SOPA is back from the dead

zombieAmericans who believed that they managed to kill off the SOPA anti-piracy bill with a little thing called democracy might be disappointed to know that the legal system is about to bring it in anyway.

The US Appeals Court for the Federal Circuit will hear oral arguments in ClearCorrect Operating against the International Trade Commission. It could give a federal agency the power to force ISPs to block websites which would by rights give Big Content the power to shut down any website it likes.

It was one of the provisions of the SOPA bill and apparently the Motion Picture Association of America never gave up on it.

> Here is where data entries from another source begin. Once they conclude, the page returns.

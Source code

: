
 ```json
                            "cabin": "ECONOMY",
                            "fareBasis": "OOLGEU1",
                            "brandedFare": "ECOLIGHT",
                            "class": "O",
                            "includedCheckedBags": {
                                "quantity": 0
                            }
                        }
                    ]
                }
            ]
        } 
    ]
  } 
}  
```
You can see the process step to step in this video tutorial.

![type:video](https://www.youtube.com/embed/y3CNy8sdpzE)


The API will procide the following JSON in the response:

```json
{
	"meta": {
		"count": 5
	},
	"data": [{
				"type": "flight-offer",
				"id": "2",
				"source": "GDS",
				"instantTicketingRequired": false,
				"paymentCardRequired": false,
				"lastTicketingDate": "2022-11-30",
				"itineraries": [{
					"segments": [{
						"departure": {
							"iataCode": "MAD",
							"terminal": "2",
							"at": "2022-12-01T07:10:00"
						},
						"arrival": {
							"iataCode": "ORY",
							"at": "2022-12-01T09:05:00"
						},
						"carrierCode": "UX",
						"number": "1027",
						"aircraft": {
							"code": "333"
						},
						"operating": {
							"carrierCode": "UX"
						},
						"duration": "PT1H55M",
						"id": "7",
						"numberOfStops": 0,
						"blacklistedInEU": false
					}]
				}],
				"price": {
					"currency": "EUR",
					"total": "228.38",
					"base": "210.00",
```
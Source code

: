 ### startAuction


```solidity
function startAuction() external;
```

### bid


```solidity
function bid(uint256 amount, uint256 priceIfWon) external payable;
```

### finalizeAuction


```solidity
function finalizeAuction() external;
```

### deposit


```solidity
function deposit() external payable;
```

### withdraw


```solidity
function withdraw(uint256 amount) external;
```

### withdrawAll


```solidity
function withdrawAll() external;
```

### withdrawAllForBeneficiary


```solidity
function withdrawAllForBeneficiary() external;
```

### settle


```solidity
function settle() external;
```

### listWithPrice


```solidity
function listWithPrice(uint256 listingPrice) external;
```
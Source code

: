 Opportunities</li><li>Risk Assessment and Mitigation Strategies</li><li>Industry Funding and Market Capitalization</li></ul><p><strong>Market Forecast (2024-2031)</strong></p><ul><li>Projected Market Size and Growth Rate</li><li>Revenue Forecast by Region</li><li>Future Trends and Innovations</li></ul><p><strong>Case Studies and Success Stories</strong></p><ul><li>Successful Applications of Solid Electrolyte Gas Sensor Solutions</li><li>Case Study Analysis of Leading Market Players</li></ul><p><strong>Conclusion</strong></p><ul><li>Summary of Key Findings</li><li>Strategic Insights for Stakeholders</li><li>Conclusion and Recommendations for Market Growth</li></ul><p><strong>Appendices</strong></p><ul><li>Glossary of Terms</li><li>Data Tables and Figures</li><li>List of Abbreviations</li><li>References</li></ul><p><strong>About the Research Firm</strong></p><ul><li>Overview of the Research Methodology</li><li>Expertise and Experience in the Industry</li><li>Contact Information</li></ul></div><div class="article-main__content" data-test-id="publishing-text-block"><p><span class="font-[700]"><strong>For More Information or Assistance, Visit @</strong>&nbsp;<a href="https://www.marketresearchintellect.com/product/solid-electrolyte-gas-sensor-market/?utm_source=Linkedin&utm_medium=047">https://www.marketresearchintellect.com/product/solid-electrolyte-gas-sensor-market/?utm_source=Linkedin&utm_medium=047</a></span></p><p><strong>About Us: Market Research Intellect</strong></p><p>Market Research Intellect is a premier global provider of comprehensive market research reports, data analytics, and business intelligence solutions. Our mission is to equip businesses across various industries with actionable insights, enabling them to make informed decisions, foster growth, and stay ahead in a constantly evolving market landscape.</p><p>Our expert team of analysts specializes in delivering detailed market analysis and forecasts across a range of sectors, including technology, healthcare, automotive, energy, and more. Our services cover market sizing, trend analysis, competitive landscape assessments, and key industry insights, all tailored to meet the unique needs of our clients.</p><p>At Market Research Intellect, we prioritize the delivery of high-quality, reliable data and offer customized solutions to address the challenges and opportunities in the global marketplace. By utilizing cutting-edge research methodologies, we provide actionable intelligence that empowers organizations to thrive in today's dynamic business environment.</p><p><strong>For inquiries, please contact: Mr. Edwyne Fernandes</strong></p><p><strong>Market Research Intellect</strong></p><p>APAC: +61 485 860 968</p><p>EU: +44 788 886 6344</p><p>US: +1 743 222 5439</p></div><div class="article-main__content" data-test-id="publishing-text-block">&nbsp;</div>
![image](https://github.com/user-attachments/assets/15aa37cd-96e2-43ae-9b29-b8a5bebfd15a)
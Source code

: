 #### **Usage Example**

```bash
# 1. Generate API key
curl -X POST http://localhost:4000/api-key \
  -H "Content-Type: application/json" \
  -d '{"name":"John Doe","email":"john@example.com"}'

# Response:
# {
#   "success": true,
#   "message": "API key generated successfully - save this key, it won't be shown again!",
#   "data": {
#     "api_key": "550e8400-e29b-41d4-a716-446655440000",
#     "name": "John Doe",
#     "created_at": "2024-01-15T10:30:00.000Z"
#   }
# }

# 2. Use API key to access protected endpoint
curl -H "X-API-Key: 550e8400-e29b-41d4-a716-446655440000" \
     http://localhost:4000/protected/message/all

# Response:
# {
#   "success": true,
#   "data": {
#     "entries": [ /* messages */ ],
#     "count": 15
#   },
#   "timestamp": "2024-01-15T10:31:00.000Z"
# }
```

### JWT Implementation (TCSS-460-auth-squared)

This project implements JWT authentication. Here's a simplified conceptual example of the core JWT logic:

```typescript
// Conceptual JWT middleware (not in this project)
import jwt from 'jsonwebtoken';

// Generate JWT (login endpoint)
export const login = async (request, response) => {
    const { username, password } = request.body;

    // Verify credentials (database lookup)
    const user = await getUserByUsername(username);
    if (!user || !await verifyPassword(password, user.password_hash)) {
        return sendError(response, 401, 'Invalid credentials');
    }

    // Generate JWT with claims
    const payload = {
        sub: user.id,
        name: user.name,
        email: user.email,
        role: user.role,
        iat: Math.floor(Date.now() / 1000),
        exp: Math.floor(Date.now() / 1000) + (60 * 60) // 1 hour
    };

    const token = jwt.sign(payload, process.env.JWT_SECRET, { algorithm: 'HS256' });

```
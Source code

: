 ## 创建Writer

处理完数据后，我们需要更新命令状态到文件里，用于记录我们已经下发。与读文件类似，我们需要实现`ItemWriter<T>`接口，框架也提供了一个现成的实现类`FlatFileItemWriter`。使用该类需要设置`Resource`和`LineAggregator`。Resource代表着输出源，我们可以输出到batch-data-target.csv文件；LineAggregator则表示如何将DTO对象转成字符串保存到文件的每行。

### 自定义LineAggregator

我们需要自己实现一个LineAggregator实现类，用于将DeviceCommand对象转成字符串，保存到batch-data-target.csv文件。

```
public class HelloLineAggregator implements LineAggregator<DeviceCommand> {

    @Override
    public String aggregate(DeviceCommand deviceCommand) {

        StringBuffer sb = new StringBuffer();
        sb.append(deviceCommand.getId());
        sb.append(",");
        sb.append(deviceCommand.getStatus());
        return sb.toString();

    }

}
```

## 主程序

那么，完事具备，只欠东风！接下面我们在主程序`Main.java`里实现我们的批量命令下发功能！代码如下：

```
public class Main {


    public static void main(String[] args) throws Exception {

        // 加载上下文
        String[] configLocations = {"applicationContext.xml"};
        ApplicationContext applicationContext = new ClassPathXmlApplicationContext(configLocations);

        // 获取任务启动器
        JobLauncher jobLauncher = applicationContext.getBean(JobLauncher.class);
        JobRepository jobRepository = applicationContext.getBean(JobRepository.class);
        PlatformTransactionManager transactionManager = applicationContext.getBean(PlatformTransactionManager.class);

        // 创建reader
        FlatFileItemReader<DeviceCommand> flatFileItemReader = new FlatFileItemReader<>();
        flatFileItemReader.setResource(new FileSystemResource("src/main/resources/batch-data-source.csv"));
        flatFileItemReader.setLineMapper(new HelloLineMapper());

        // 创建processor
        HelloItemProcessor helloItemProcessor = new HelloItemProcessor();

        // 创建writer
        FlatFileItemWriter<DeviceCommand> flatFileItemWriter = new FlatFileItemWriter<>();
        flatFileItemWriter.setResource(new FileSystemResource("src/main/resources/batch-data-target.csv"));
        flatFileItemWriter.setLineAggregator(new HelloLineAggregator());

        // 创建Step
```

SOPA as originally introduced included a provision allowing the Department of Justice to obtain court orders requiring ISPs to block their customers from accessing foreign websites deemed to be pirate sites.

A leaked MPAA memo suggests Big Content would seek to obtain the same sorts of orders against ISPs, simply using the International Trade Commission rather than the DOJ.”

The ClearCorrect case is about a 3D printing model file for invisible braces. ClearCorrect had a subsidiary in Pakistan create 3D models of braces, which it then sent from Pakistan to the US over the internet. ClearCorrect then 3D printed the braces in its Texas offices, a move that might infringe Invisalign patents.

Align Technologies, the parent company of Invisalign, went to the International Trade Commission (ITC), a federal agency that deals with imports that allegedly infringe intellectual property rights, such as shipments of fake Louis Vuitton shoes or knock off pharmaceuticals.

Since no physical goods came over the US border and a digital file was transported over the internet. Last year, the ITC determined that it had the legal authority, under a tariff law from 1930, to stop the transmission of infringing digital files.

This means that Big Content can include digital files in any complaints and order any pirate site banned from the US.

If ClearCorrect loses at the Federal Circuit, intellectual property owners, given its speed and powerful remedies, and those with cases involving digital downloads will head to the ITC for their takedown notices.

The leaked MPAA memo from 2014 advises, “[S]eeking a site-blocking order in the ITC would appear to offer a number of advantages over federal court litigation, at least at first blush.”

Because the ITC is an agency, not a federal court, it has different procedural rules that could greatly benefit rights-holders.

The Federal Circuit will hear oral arguments in ClearCorrect on August 11.